[Stored data entries]

Start of Block

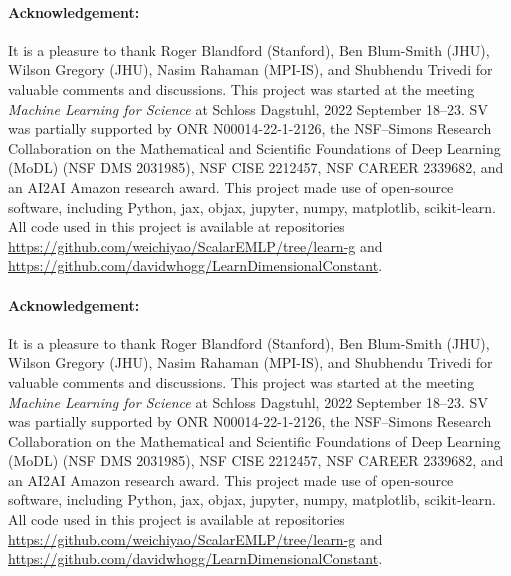 \documentclass[accepted]{article}
\begin{document}
\newcommand{\ack}{\paragraph{Acknowledgement:}
It is a pleasure to thank
   Roger Blandford (Stanford),
   Ben Blum-Smith (JHU),
   Wilson Gregory (JHU),
   Nasim Rahaman (MPI-IS),
   and
   Shubhendu Trivedi
for valuable comments and discussions.
This project was started at the meeting \textit{Machine Learning for Science} at Schloss Dagstuhl, 2022 September 18--23.
SV was partially supported by
   ONR N00014-22-1-2126, 
   the NSF–Simons Research Collaboration on the Mathematical and Scientific Foundations of Deep Learning (MoDL) (NSF DMS 2031985),
   NSF CISE 2212457,
   NSF CAREER 2339682,
   and
   an AI2AI Amazon research award.
This project made use of open-source software, including Python, jax, objax, jupyter, numpy, matplotlib, scikit-learn.
All code used in this project is available at repositories \url{https://github.com/weichiyao/ScalarEMLP/tree/learn-g} and \url{https://github.com/davidwhogg/LearnDimensionalConstant}.
}

\makeatletter
\if@preprint
  \ack
\else
  \if@accepted
    \ack
  \fi
\fi
\makeatother

{\raggedright


}

\appendix
\end{document}
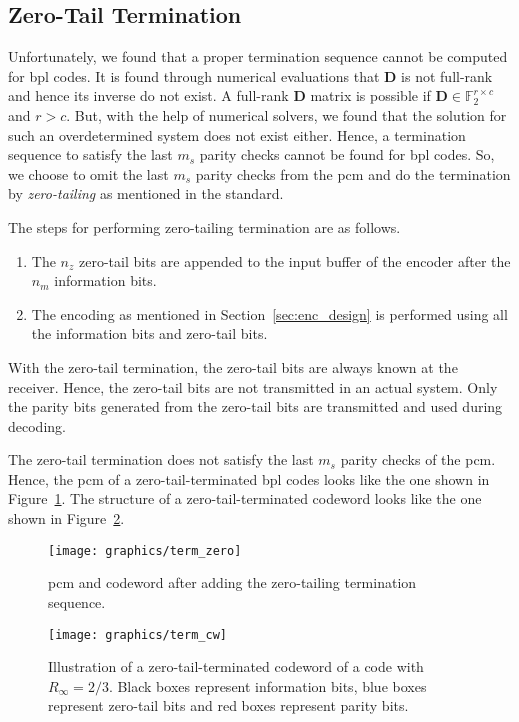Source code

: \subsection{Zero-Tail Termination}
Unfortunately, we found that a proper termination sequence cannot be computed for \gls{bpl} codes. It is found through numerical evaluations that $\mathbf{D}$ is not full-rank and hence its inverse do not exist. A full-rank $\mathbf{D}$ matrix is possible if $\mathbf{D}\in\mathbb{F}_2^{r\times c}$ and $r>c$. But, with the help of numerical solvers, we found that the solution for such an overdetermined system does not exist either. Hence, a termination sequence to satisfy the last $m_s$ parity checks cannot be found for \gls{bpl} codes. So, we choose to omit the last $m_s$ parity checks from the \gls{pcm} and do the termination by \emph{zero-tailing} as mentioned in the standard.

The steps for performing zero-tailing termination are as follows.
\begin{enumerate}
  \item The $n_z$ zero-tail bits are appended to the input buffer of the encoder after the $n_m$ information bits.
  \item The encoding as mentioned in Section~\ref{sec:enc_design} is performed using all the information bits and zero-tail bits.
\end{enumerate}
With the zero-tail termination, the zero-tail bits are always known at the receiver. Hence, the zero-tail bits are not transmitted in an actual system. Only the parity bits generated from the zero-tail bits are transmitted and used during decoding.

The zero-tail termination does not satisfy the last $m_s$ parity checks of the \gls{pcm}. Hence, the \gls{pcm} of a zero-tail-terminated \gls{bpl} codes looks like the one shown in Figure~\ref{fig:pcm_zero}. The structure of a zero-tail-terminated codeword looks like the one shown in Figure~\ref{fig:term_cw}.
\begin{figure}[htbp]
  \centering
  \texttt{[image: graphics/term\_zero]}
  \caption[Illustration of zero-tail termination.]{\gls{pcm} and codeword after adding the zero-tailing termination sequence.}
  \label{fig:pcm_zero}
\end{figure}

\begin{figure}[htbp]
  \centering
  \texttt{[image: graphics/term\_cw]}
  \caption[Illustration of a zero-tail-terminated codeword.]{Illustration of a zero-tail-terminated codeword of a code with $R_\infty=2/3$. Black boxes represent information bits, blue boxes represent zero-tail bits and red boxes represent parity bits.}
  \label{fig:term_cw}
\end{figure}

End of Block

Exercise instructions:
The records are given above. Copy each line in them that holds "after".

Answer:
  \item The $n_z$ zero-tail bits are appended to the input buffer of the encoder after the $n_m$ information bits.
  \caption[Illustration of zero-tail termination.]{\gls{pcm} and codeword after adding the zero-tailing termination sequence.}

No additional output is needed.